Winery Gives Employees Free Housing Amid Rental Crisis
When workers at De Bortoli Wines couldn't find homes in Australia's food bowl region, the company turned two farmhouses into free temporary housing. Now other businesses in western Riverina are watching closely as housing shortages threaten the region's growth.
Workers moving to one of Australia's largest food-growing regions are finding homes thanks to their employer stepping in where the housing market has failed.
De Bortoli Wines in Bilbul, New South Wales, now provides free temporary accommodation for new employees at its 250-person operation.

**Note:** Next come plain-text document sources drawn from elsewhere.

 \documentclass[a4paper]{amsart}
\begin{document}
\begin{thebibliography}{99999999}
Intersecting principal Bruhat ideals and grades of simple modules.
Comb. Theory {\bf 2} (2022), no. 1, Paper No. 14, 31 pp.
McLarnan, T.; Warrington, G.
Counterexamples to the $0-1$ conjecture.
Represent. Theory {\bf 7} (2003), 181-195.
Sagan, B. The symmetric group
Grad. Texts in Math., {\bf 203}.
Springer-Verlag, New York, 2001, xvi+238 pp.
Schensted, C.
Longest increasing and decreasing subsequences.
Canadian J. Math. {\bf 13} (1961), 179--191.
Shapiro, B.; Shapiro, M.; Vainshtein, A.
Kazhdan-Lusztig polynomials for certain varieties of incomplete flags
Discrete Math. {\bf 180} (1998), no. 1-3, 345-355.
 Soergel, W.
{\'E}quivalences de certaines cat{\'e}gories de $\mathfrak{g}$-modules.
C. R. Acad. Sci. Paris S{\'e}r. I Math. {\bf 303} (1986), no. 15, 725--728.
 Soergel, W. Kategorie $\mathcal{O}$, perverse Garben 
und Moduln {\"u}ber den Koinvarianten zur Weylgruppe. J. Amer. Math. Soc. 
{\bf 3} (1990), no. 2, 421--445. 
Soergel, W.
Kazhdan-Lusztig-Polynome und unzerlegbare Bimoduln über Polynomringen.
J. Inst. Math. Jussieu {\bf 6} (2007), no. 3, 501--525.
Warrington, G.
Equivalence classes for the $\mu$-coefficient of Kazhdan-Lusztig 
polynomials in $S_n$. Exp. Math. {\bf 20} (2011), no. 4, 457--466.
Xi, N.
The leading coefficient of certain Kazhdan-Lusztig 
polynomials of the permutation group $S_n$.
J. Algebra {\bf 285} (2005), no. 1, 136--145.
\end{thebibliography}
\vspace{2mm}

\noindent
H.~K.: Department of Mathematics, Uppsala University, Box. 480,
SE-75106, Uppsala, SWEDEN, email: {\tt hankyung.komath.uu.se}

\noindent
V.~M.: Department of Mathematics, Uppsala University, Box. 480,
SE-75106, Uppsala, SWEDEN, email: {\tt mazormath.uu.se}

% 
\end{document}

Managing director Darren De Bortoli made the call three years ago after watching skilled workers struggle to find rental properties in the western Riverina region.

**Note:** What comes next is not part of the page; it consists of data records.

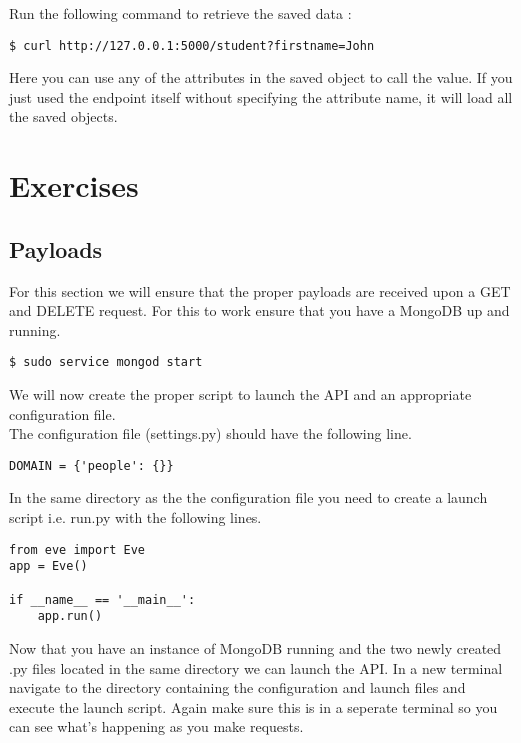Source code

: \documentclass{article}
\begin{document}
Run the following command to retrieve the saved data :

\begin{verbatim}
$ curl http://127.0.0.1:5000/student?firstname=John
\end{verbatim}



\newline

Here you can use any of the attributes in the saved object to call the value. If you just used the endpoint itself without specifying the attribute name, it will load all the saved objects. 

\section{Exercises}
\subsection{Payloads}
For this section we will ensure that the proper payloads are received upon a GET and DELETE request. For this to work ensure that you have a MongoDB up and running.
\begin{verbatim}
$ sudo service mongod start
\end{verbatim}

We will now create the proper script to launch the API and an appropriate configuration file. \\
The configuration file (settings.py) should have the following line.
\begin{verbatim}
DOMAIN = {'people': {}}
\end{verbatim}

In the same directory as the the configuration file you need to create a launch script i.e. run.py with the following lines.

\begin{verbatim}
from eve import Eve
app = Eve()

if __name__ == '__main__':
    app.run()
\end{verbatim}

Now that you have an instance of MongoDB running and the two newly created .py files located in the same directory we can launch the API. In a new terminal navigate to the directory containing the configuration and launch files and execute the launch script. Again make sure this is in a seperate terminal so you can see what's happening as you make requests. 
\end{document}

"Staff come to the area, and they just can't find housing," De Bortoli said. "It was creating enormous stresses, and in the early days my staff had to put them up for a while before we looked at the option of actually providing housing ourselves."

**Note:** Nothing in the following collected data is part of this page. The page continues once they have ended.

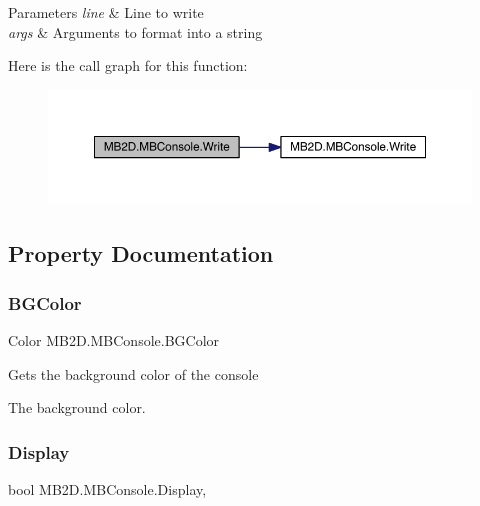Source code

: \begin{DoxyParams}{Parameters}
{\em line} & Line to write\\
\hline
{\em args} & Arguments to format into a string\\
\hline
\end{DoxyParams}
Here is the call graph for this function\+:
\nopagebreak
\begin{figure}[H]
\begin{center}
\leavevmode
\includegraphics[width=350pt]{class_m_b2_d_1_1_m_b_console_ad7f7617e28472374b97fee653bd786be_cgraph}
\end{center}
\end{figure}


\subsection{Property Documentation}
\hypertarget{class_m_b2_d_1_1_m_b_console_a03439bac4bc6f5c737d221b3a093792d}{}\label{class_m_b2_d_1_1_m_b_console_a03439bac4bc6f5c737d221b3a093792d} 
\subsubsection{\texorpdfstring{B\+G\+Color}{BGColor}}
{\footnotesize\ttfamily Color M\+B2\+D.\+M\+B\+Console.\+B\+G\+Color\hspace{0.3cm}{\ttfamily [get]}}



Gets the background color of the console 

The background color.\hypertarget{class_m_b2_d_1_1_m_b_console_a44be86cd008f735652365afccc777ad1}{}\label{class_m_b2_d_1_1_m_b_console_a44be86cd008f735652365afccc777ad1} 
\subsubsection{\texorpdfstring{Display}{Display}}
{\footnotesize\ttfamily bool M\+B2\+D.\+M\+B\+Console.\+Display\hspace{0.3cm}{\ttfamily [get]}, {\ttfamily [set]}}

The winery converted two farmhouses into temporary housing specifically for permanent skilled workers, who make up 20 percent of the company's workforce. The arrangement gives newcomers time to understand the local housing market and find long-term solutions.
The housing crunch affects everyone in Griffith, a town of 28,000 people expected to grow to 31,000 over the next two decades. Real estate director Frank Franco says rental properties now attract six to twelve applicants each, with average rents jumping from $380 to $500 weekly for three-bedroom homes over the past five years.
Independent housing analyst Eliza Owen called the rent increases "extraordinary." The region saw a 31 percent jump in rents over the past five years, compared to less than 10 percent growth in the previous five-year period.
The Ripple Effect
De Bortoli's solution shows how businesses can protect their workforce while communities catch up on housing development. The approach ensures skilled workers don't leave the region simply because they can't find a place to live.
Other manufacturing companies, poultry processors, and agricultural businesses in the region are now exploring similar options. The model could spread to other rural areas facing the same challenge of attracting workers without adequate housing.
Griffith City Council has master planned several villages for housing development and is working to streamline approvals. Mayor Doug Curran acknowledged the bureaucracy involved is "long and tedious," but reforms are underway to speed up the process.
For now, De Bortoli says providing housing isn't optional. "Housing unavailability shouldn't be what determines whether new workers stay in the region or not," he said. "They just need to find their feet to begin with."
The winery's creative solution is keeping workers housed, businesses staffed, and hope alive that rural communities can grow without leaving anyone behind.